We’ve all had that ‘tip of the tongue’ feeling when we’re sure we know the word or name for something but we just can’t think of it. Now a study has shown that a similar phenomenon occurs in American Sign Language (ASL), in what the researchers dub a ‘tip of the fingers’ experience.
Robin Thompson and colleagues at the University of California asked 33 deaf signers to name 20 pictures of famous faces, and then to translate a list of fairly obscure English words, including names of cities and countries, into ASL.
In ASL, many famous names are ‘finger spelled’, with a different hand-shape spelling out each letter of the name. For the famous faces task, 21 of the participants experienced 55 instances of a ‘tip of the finger’ syndrome between them, in which they were sure they knew the name but couldn’t spell it out. As in spoken language, in which people can often only think of the first letter of a word, the participants here were often able to sign the first letter but no more.

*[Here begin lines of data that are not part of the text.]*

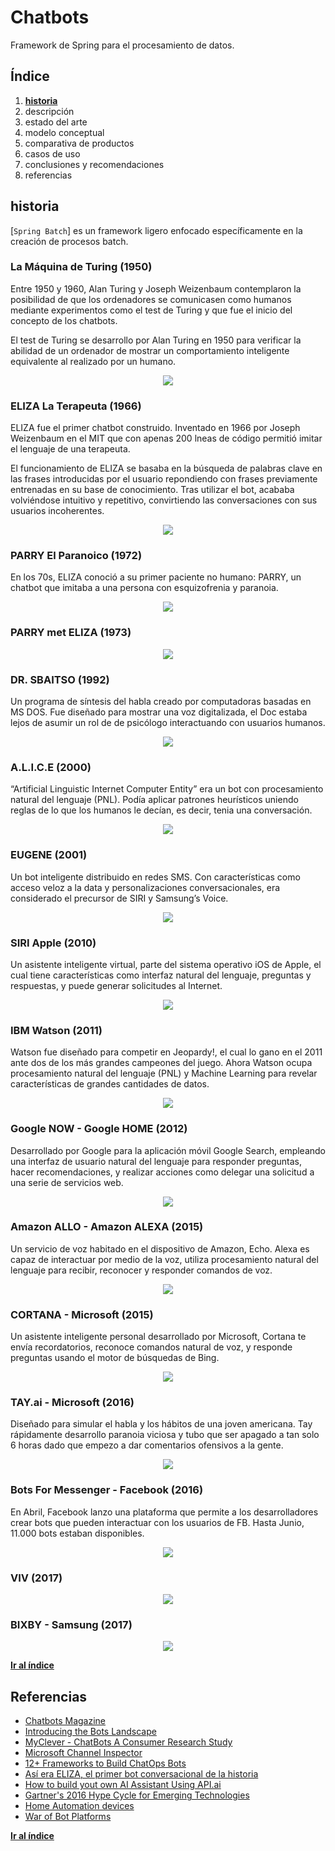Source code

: # Chatbots

Framework de Spring para el procesamiento de datos.

## Índice
  1. **[historia](#historia)**
  2. descripción
  3. estado del arte
  4. modelo conceptual
  5. comparativa de productos
  6. casos de uso
  7. conclusiones y recomendaciones
  8. referencias

## historia

[`Spring Batch`] es un framework ligero enfocado específicamente en la creación de procesos batch. 
### La Máquina de Turing (1950) 

Entre 1950 y 1960, Alan Turing y Joseph Weizenbaum contemplaron la posibilidad de que los ordenadores se comunicasen como humanos mediante experimentos como el test de Turing y que fue el inicio del concepto de los chatbots.

El test de Turing se desarrollo por Alan Turing en 1950 para verificar la abilidad de un ordenador de mostrar un comportamiento inteligente equivalente al realizado por un humano.

<p align="center"><img src="https://raw.githubusercontent.com/maldiny/Chatbots-en-Castellano/bfa29d8c89f1eea74bb6ab3e087b911d831962b8/imagenes/%5BMaldiny%5D_La_Maquina_de_Turing_1950.png"></p>

### ELIZA La Terapeuta (1966)

ELIZA fue el primer chatbot construido. Inventado en 1966 por Joseph Weizenbaum en el MIT que con apenas 200 lneas de código permitió imitar el lenguaje de una terapeuta.

El funcionamiento de ELIZA se basaba en la búsqueda de palabras clave en las frases introducidas por el usuario repondiendo con frases previamente entrenadas en su base de conocimiento. Tras utilizar el bot, acababa volviéndose intuitivo y repetitivo, convirtiendo las conversaciones con sus usuarios incoherentes.

<p align="center"><img src="https://raw.githubusercontent.com/maldiny/Chatbots-en-Castellano/bfa29d8c89f1eea74bb6ab3e087b911d831962b8/imagenes/%5BMaldiny%5D_Eliza_La_terapeuta_1966.png"></p>

### PARRY El Paranoico (1972)

En los 70s, ELIZA conoció a su primer paciente no humano: PARRY, un chatbot que imitaba a una persona con esquizofrenia y paranoia.

<p align="center"><img src="https://raw.githubusercontent.com/maldiny/Chatbots-en-Castellano/bfa29d8c89f1eea74bb6ab3e087b911d831962b8/imagenes/%5BMaldiny%5D_Parry_El_Paranoico_1972.png"></p>

### PARRY met ELIZA (1973)

<p align="center"><img src="https://raw.githubusercontent.com/maldiny/Chatbots-en-Castellano/bfa29d8c89f1eea74bb6ab3e087b911d831962b8/imagenes/%5BMaldiny%5D_Parry_Met_Eliza_1973.png"></p>

### DR. SBAITSO (1992)

Un programa de síntesis del habla creado por computadoras basadas en MS DOS. Fue diseñado para mostrar una voz digitalizada, el Doc estaba lejos de asumir un rol de de psicólogo interactuando con usuarios humanos.

<p align="center"><img src="https://raw.githubusercontent.com/maldiny/Chatbots-en-Castellano/bfa29d8c89f1eea74bb6ab3e087b911d831962b8/imagenes/%5BMaldiny%5D_Dr.Sbaitso_1992.png"></p>

### A.L.I.C.E (2000)

“Artificial Linguistic Internet Computer Entity” era un bot con procesamiento natural del lenguaje (PNL). Podía aplicar patrones heurísticos uniendo reglas de lo que los humanos le decían, es decir, tenia una conversación.

<p align="center"><img src="https://raw.githubusercontent.com/maldiny/Chatbots-en-Castellano/bfa29d8c89f1eea74bb6ab3e087b911d831962b8/imagenes/%5BMaldiny%5D_ALICE_2000.png"></p>

### EUGENE (2001)

Un bot inteligente distribuido en redes SMS. Con características como acceso veloz a la data y personalizaciones conversacionales, era considerado el precursor de SIRI y Samsung’s Voice.

<p align="center"><img src="https://raw.githubusercontent.com/maldiny/Chatbots-en-Castellano/bfa29d8c89f1eea74bb6ab3e087b911d831962b8/imagenes/%5BMaldiny%5D_Eugene_2001.png"></p>

### SIRI Apple (2010)

Un asistente inteligente virtual, parte del sistema operativo iOS de Apple, el cual tiene características como interfaz natural del lenguaje, preguntas y respuestas, y puede generar solicitudes al Internet.

<p align="center"><img src="https://raw.githubusercontent.com/maldiny/Chatbots-en-Castellano/bfa29d8c89f1eea74bb6ab3e087b911d831962b8/imagenes/%5BMaldiny%5D_SIRI_Apple_2010.png"></p>

### IBM Watson (2011)

Watson fue diseñado para competir en Jeopardy!, el cual lo gano en el 2011 ante dos de los más grandes campeones del juego. Ahora Watson ocupa procesamiento natural del lenguaje (PNL) y Machine Learning para revelar características de grandes cantidades de datos.

<p align="center"><img src="https://raw.githubusercontent.com/maldiny/Chatbots-en-Castellano/bfa29d8c89f1eea74bb6ab3e087b911d831962b8/imagenes/%5BMaldiny%5D_IBM_Watson_2011.png"></p>

### Google NOW - Google HOME (2012)

Desarrollado por Google para la aplicación móvil Google Search, empleando una interfaz de usuario natural del lenguaje para responder preguntas, hacer recomendaciones, y realizar acciones como delegar una solicitud a una serie de servicios web.

<p align="center"><img src="https://raw.githubusercontent.com/maldiny/Chatbots-en-Castellano/bfa29d8c89f1eea74bb6ab3e087b911d831962b8/imagenes/%5BMaldiny%5D_Google_Now_2012.png"></p>

### Amazon ALLO - Amazon ALEXA (2015) 

Un servicio de voz habitado en el dispositivo de Amazon, Echo. Alexa es capaz de interactuar por medio de la voz, utiliza procesamiento natural del lenguaje para recibir, reconocer y responder comandos de voz.

<p align="center"><img src="https://raw.githubusercontent.com/maldiny/Chatbots-en-Castellano/bfa29d8c89f1eea74bb6ab3e087b911d831962b8/imagenes/%5BMaldiny%5D_ALEXA_Amazon_ALLO_2015.png"></p>

### CORTANA - Microsoft (2015)

Un asistente inteligente personal desarrollado por Microsoft, Cortana te envía recordatorios, reconoce comandos natural de voz, y responde preguntas usando el motor de búsquedas de Bing.

<p align="center"><img src="https://raw.githubusercontent.com/maldiny/Chatbots-en-Castellano/bfa29d8c89f1eea74bb6ab3e087b911d831962b8/imagenes/%5BMaldiny%5D_Cortana_Microsoft_2015.png"></p>

### TAY.ai - Microsoft (2016)

Diseñado para simular el habla y los hábitos de una joven americana. Tay rápidamente desarrollo paranoia viciosa y tubo que ser apagado a tan solo 6 horas dado que empezo a dar comentarios ofensivos a la gente.

<p align="center"><img src="https://raw.githubusercontent.com/maldiny/Chatbots-en-Castellano/bfa29d8c89f1eea74bb6ab3e087b911d831962b8/imagenes/%5BMaldiny%5D_Tay.ai_Microsoft_2016.png"></p>

### Bots For Messenger - Facebook (2016)

En Abril, Facebook lanzo una plataforma que permite a los desarrolladores crear bots que pueden interactuar con los usuarios de FB. Hasta Junio, 11.000 bots estaban disponibles.

<p align="center"><img src="https://raw.githubusercontent.com/maldiny/Chatbots-en-Castellano/bfa29d8c89f1eea74bb6ab3e087b911d831962b8/imagenes/%5BMaldiny%5D_Bots_for_Messenger_2016.png"></p>

### VIV (2017)

<p align="center"><img src="https://raw.githubusercontent.com/maldiny/Chatbots-en-Castellano/bfa29d8c89f1eea74bb6ab3e087b911d831962b8/imagenes/%5BMaldiny%5D_VIV_2017.png"></p>

### BIXBY - Samsung (2017)

<p align="center"><img src="https://raw.githubusercontent.com/maldiny/Chatbots-en-Castellano/bfa29d8c89f1eea74bb6ab3e087b911d831962b8/imagenes/%5BMaldiny%5D_BIXBY_Samsung_2017.png"></p>

**[Ir al índice](#Índice)**

## Referencias

* [Chatbots Magazine](https://chatbotsmagazine.com/)
* [Introducing the Bots Landscape](http://venturebeat.com/2016/08/11/introducing-the-bots-landscape-170-companies-4-billion-in-funding-thousands-of-bots/)
* [MyClever - ChatBots A Consumer Research Study](http://www.mycleveragency.com/media/download/0c44f0c083879818a0d2347ab948752b)
* [Microsoft Channel Inspector](https://docs.botframework.com/en-us/channel-inspector/channels/Telegram)
* [12+ Frameworks to Build ChatOps Bots](http://nordicapis.com/12-frameworks-to-build-chatops-bots/)
* [Así era ELIZA, el primer bot conversacional de la historia](https://www.xataka.com/historia-tecnologica/asi-era-eliza-el-primer-bot-conversacional-de-la-historia)
* [How to build yout own AI Assistant Using API.ai](https://www.sitepoint.com/how-to-build-your-own-ai-assistant-using-api-ai)
* [Gartner's 2016 Hype Cycle for Emerging Technologies](http://www.gartner.com/newsroom/id/3412017)
* [Home Automation devices](https://www.youtube.com/channel/UCXn_loz0TlUKarhS6sUoKVw)
* [War of Bot Platforms](https://chatbotbook.com/war-of-bot-platforms-22e02cfa0a99?gi=cfba6c7b93c1#.q8s3487ay)

**[Ir al índice](#Índice)**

Most other words and proper nouns in ASL are represented by a precise combination of hand-shape, location, orientation and movement. When it came to translating obscure English words, 13 of the participants reported 24 instances of ‘tip of the finger’ experiences between them. This often manifested as an ability to recall one or more of the correct hand-shape, location, orientation or movement, but a failure to recall all these aspects, which is needed to communicate the word correctly. This mirrors the way speakers can often recall the first letter, the number of syllables, length, or certain sounds of a word they are struggling to think of.
With spoken language, ‘tip of the tongue’ syndrome is considered to show that word meaning and word form are represented separately in the mind. The authors said their study shows a similar situation pertains in sign language and helps dispel the common misconception that Sign is a form of complex pantomime in which intended meaning and Sign form are always related.